+++ Data to process
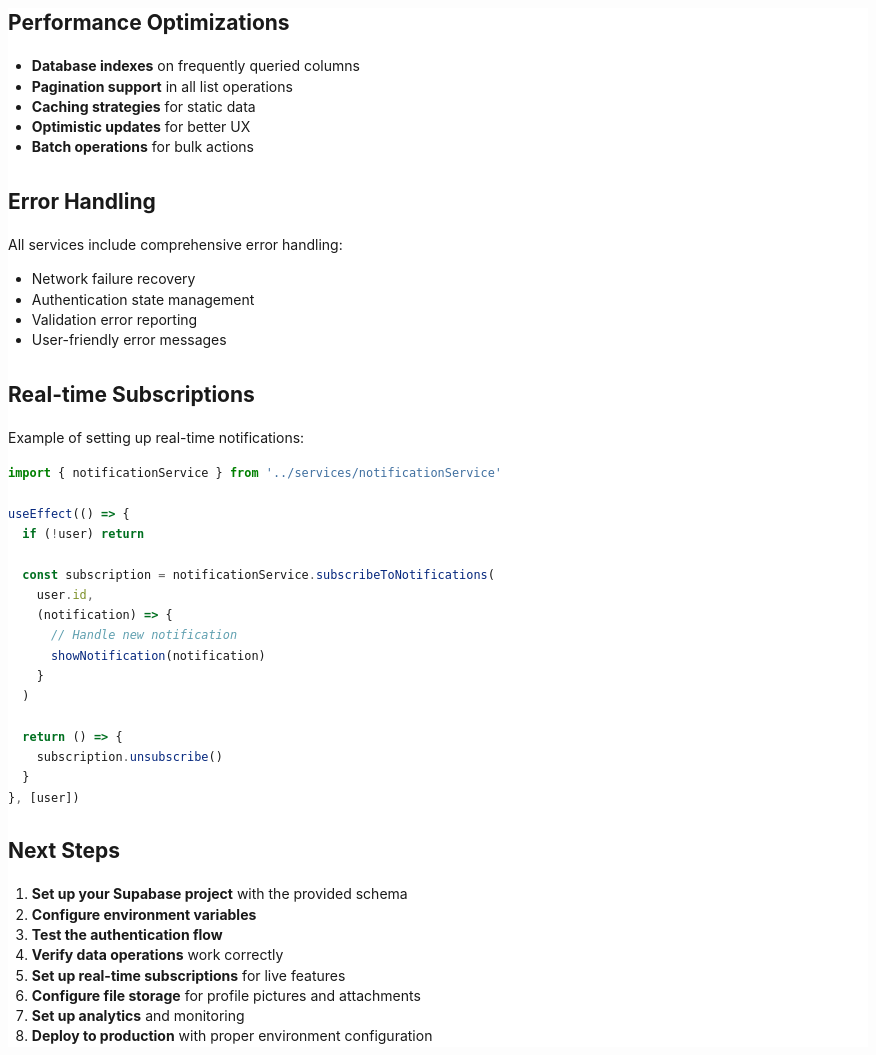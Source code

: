## Performance Optimizations

- **Database indexes** on frequently queried columns
- **Pagination support** in all list operations
- **Caching strategies** for static data
- **Optimistic updates** for better UX
- **Batch operations** for bulk actions

## Error Handling

All services include comprehensive error handling:
- Network failure recovery
- Authentication state management
- Validation error reporting
- User-friendly error messages

## Real-time Subscriptions

Example of setting up real-time notifications:

```typescript
import { notificationService } from '../services/notificationService'

useEffect(() => {
  if (!user) return

  const subscription = notificationService.subscribeToNotifications(
    user.id,
    (notification) => {
      // Handle new notification
      showNotification(notification)
    }
  )

  return () => {
    subscription.unsubscribe()
  }
}, [user])
```

## Next Steps

1. **Set up your Supabase project** with the provided schema
2. **Configure environment variables** 
3. **Test the authentication flow**
4. **Verify data operations** work correctly
5. **Set up real-time subscriptions** for live features
6. **Configure file storage** for profile pictures and attachments
7. **Set up analytics** and monitoring
8. **Deploy to production** with proper environment configuration
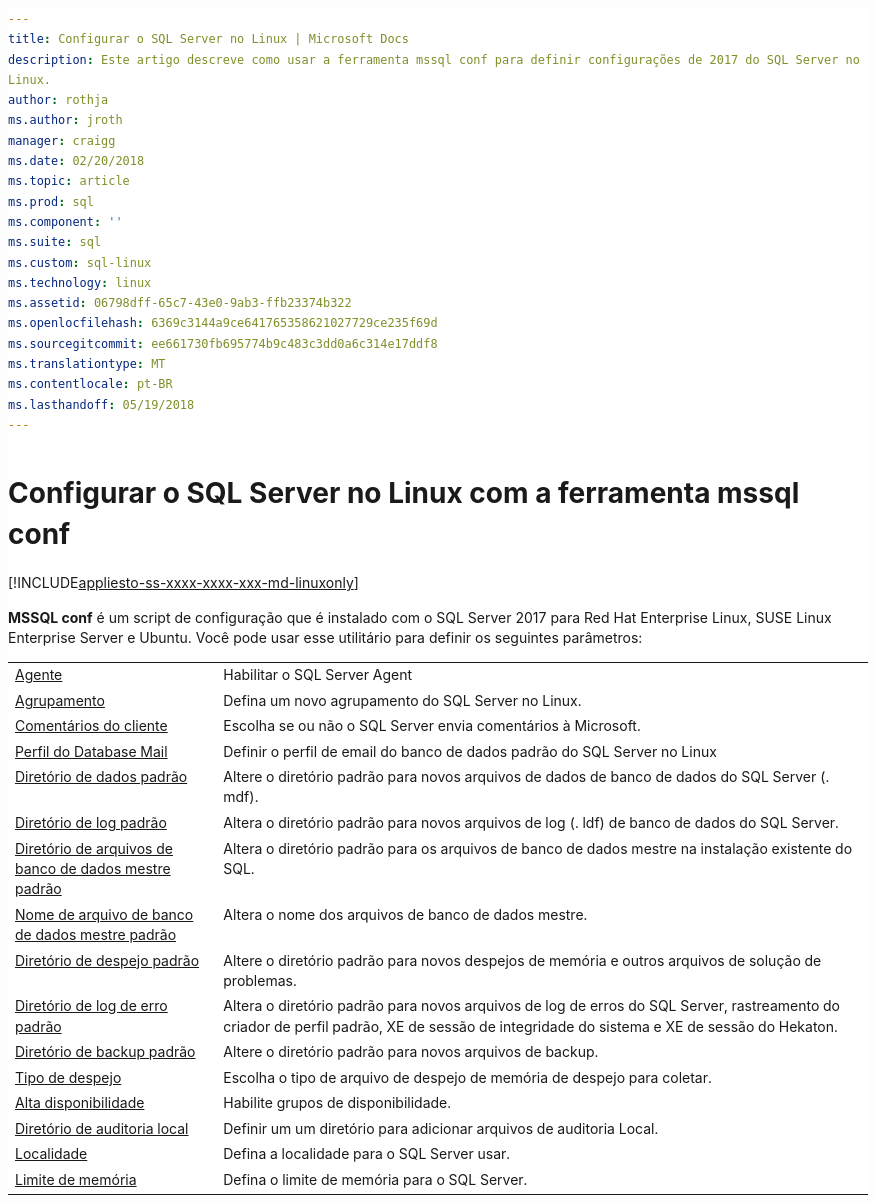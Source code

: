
 ```yaml
---
title: Configurar o SQL Server no Linux | Microsoft Docs
description: Este artigo descreve como usar a ferramenta mssql conf para definir configurações de 2017 do SQL Server no Linux.
author: rothja
ms.author: jroth
manager: craigg
ms.date: 02/20/2018
ms.topic: article
ms.prod: sql
ms.component: ''
ms.suite: sql
ms.custom: sql-linux
ms.technology: linux
ms.assetid: 06798dff-65c7-43e0-9ab3-ffb23374b322
ms.openlocfilehash: 6369c3144a9ce641765358621027729ce235f69d
ms.sourcegitcommit: ee661730fb695774b9c483c3dd0a6c314e17ddf8
ms.translationtype: MT
ms.contentlocale: pt-BR
ms.lasthandoff: 05/19/2018
---
```

# <a name="configure-sql-server-on-linux-with-the-mssql-conf-tool"></a>Configurar o SQL Server no Linux com a ferramenta mssql conf

[!INCLUDE[appliesto-ss-xxxx-xxxx-xxx-md-linuxonly](../includes/appliesto-ss-xxxx-xxxx-xxx-md-linuxonly.md)]

**MSSQL conf** é um script de configuração que é instalado com o SQL Server 2017 para Red Hat Enterprise Linux, SUSE Linux Enterprise Server e Ubuntu. Você pode usar esse utilitário para definir os seguintes parâmetros:

|||
|---|---|
| [Agente](#agent) | Habilitar o SQL Server Agent |
| [Agrupamento](#collation) | Defina um novo agrupamento do SQL Server no Linux. |
| [Comentários do cliente](#customerfeedback) | Escolha se ou não o SQL Server envia comentários à Microsoft. |
| [Perfil do Database Mail](#dbmail) | Definir o perfil de email do banco de dados padrão do SQL Server no Linux |
| [Diretório de dados padrão](#datadir) | Altere o diretório padrão para novos arquivos de dados de banco de dados do SQL Server (. mdf). |
| [Diretório de log padrão](#datadir) | Altera o diretório padrão para novos arquivos de log (. ldf) de banco de dados do SQL Server. |
| [Diretório de arquivos de banco de dados mestre padrão](#masterdatabasedir) | Altera o diretório padrão para os arquivos de banco de dados mestre na instalação existente do SQL.|
| [Nome de arquivo de banco de dados mestre padrão](#masterdatabasename) | Altera o nome dos arquivos de banco de dados mestre. |
| [Diretório de despejo padrão](#dumpdir) | Altere o diretório padrão para novos despejos de memória e outros arquivos de solução de problemas. |
| [Diretório de log de erro padrão](#errorlogdir) | Altera o diretório padrão para novos arquivos de log de erros do SQL Server, rastreamento do criador de perfil padrão, XE de sessão de integridade do sistema e XE de sessão do Hekaton. |
| [Diretório de backup padrão](#backupdir) | Altere o diretório padrão para novos arquivos de backup. |
| [Tipo de despejo](#coredump) | Escolha o tipo de arquivo de despejo de memória de despejo para coletar. |
| [Alta disponibilidade](#hadr) | Habilite grupos de disponibilidade. |
| [Diretório de auditoria local](#localaudit) | Definir um um diretório para adicionar arquivos de auditoria Local. |
| [Localidade](#lcid) | Defina a localidade para o SQL Server usar. |
| [Limite de memória](#memorylimit) | Defina o limite de memória para o SQL Server. |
++++++
Exercise directions: Could you give back the full listing word for word, leaving out the images?

Response to the exercise:
Source code

:## Performance Optimizations

- **Database indexes** on frequently queried columns
- **Pagination support** in all list operations
- **Caching strategies** for static data
- **Optimistic updates** for better UX
- **Batch operations** for bulk actions

## Error Handling

All services include comprehensive error handling:
- Network failure recovery
- Authentication state management
- Validation error reporting
- User-friendly error messages

## Real-time Subscriptions

Example of setting up real-time notifications:

```typescript
import { notificationService } from '../services/notificationService'

useEffect(() => {
  if (!user) return

  const subscription = notificationService.subscribeToNotifications(
    user.id,
    (notification) => {
      // Handle new notification
      showNotification(notification)
    }
  )

  return () => {
    subscription.unsubscribe()
  }
}, [user])
```

## Next Steps

1. **Set up your Supabase project** with the provided schema
2. **Configure environment variables** 
3. **Test the authentication flow**
4. **Verify data operations** work correctly
5. **Set up real-time subscriptions** for live features
6. **Configure file storage** for profile pictures and attachments
7. **Set up analytics** and monitoring
8. **Deploy to production** with proper environment configuration
Source code

:
 ```yaml
---
title: Configurar o SQL Server no Linux | Microsoft Docs
description: Este artigo descreve como usar a ferramenta mssql conf para definir configurações de 2017 do SQL Server no Linux.
author: rothja
ms.author: jroth
manager: craigg
ms.date: 02/20/2018
ms.topic: article
ms.prod: sql
ms.component: ''
ms.suite: sql
ms.custom: sql-linux
ms.technology: linux
ms.assetid: 06798dff-65c7-43e0-9ab3-ffb23374b322
ms.openlocfilehash: 6369c3144a9ce641765358621027729ce235f69d
ms.sourcegitcommit: ee661730fb695774b9c483c3dd0a6c314e17ddf8
ms.translationtype: MT
ms.contentlocale: pt-BR
ms.lasthandoff: 05/19/2018
---
```

# <a name="configure-sql-server-on-linux-with-the-mssql-conf-tool"></a>Configurar o SQL Server no Linux com a ferramenta mssql conf

[!INCLUDE[appliesto-ss-xxxx-xxxx-xxx-md-linuxonly](../includes/appliesto-ss-xxxx-xxxx-xxx-md-linuxonly.md)]

**MSSQL conf** é um script de configuração que é instalado com o SQL Server 2017 para Red Hat Enterprise Linux, SUSE Linux Enterprise Server e Ubuntu. Você pode usar esse utilitário para definir os seguintes parâmetros:

|||
|---|---|
| [Agente](#agent) | Habilitar o SQL Server Agent |
| [Agrupamento](#collation) | Defina um novo agrupamento do SQL Server no Linux. |
| [Comentários do cliente](#customerfeedback) | Escolha se ou não o SQL Server envia comentários à Microsoft. |
| [Perfil do Database Mail](#dbmail) | Definir o perfil de email do banco de dados padrão do SQL Server no Linux |
| [Diretório de dados padrão](#datadir) | Altere o diretório padrão para novos arquivos de dados de banco de dados do SQL Server (. mdf). |
| [Diretório de log padrão](#datadir) | Altera o diretório padrão para novos arquivos de log (. ldf) de banco de dados do SQL Server. |
| [Diretório de arquivos de banco de dados mestre padrão](#masterdatabasedir) | Altera o diretório padrão para os arquivos de banco de dados mestre na instalação existente do SQL.|
| [Nome de arquivo de banco de dados mestre padrão](#masterdatabasename) | Altera o nome dos arquivos de banco de dados mestre. |
| [Diretório de despejo padrão](#dumpdir) | Altere o diretório padrão para novos despejos de memória e outros arquivos de solução de problemas. |
| [Diretório de log de erro padrão](#errorlogdir) | Altera o diretório padrão para novos arquivos de log de erros do SQL Server, rastreamento do criador de perfil padrão, XE de sessão de integridade do sistema e XE de sessão do Hekaton. |
| [Diretório de backup padrão](#backupdir) | Altere o diretório padrão para novos arquivos de backup. |
| [Tipo de despejo](#coredump) | Escolha o tipo de arquivo de despejo de memória de despejo para coletar. |
| [Alta disponibilidade](#hadr) | Habilite grupos de disponibilidade. |
| [Diretório de auditoria local](#localaudit) | Definir um um diretório para adicionar arquivos de auditoria Local. |
| [Localidade](#lcid) | Defina a localidade para o SQL Server usar. |
| [Limite de memória](#memorylimit) | Defina o limite de memória para o SQL Server. |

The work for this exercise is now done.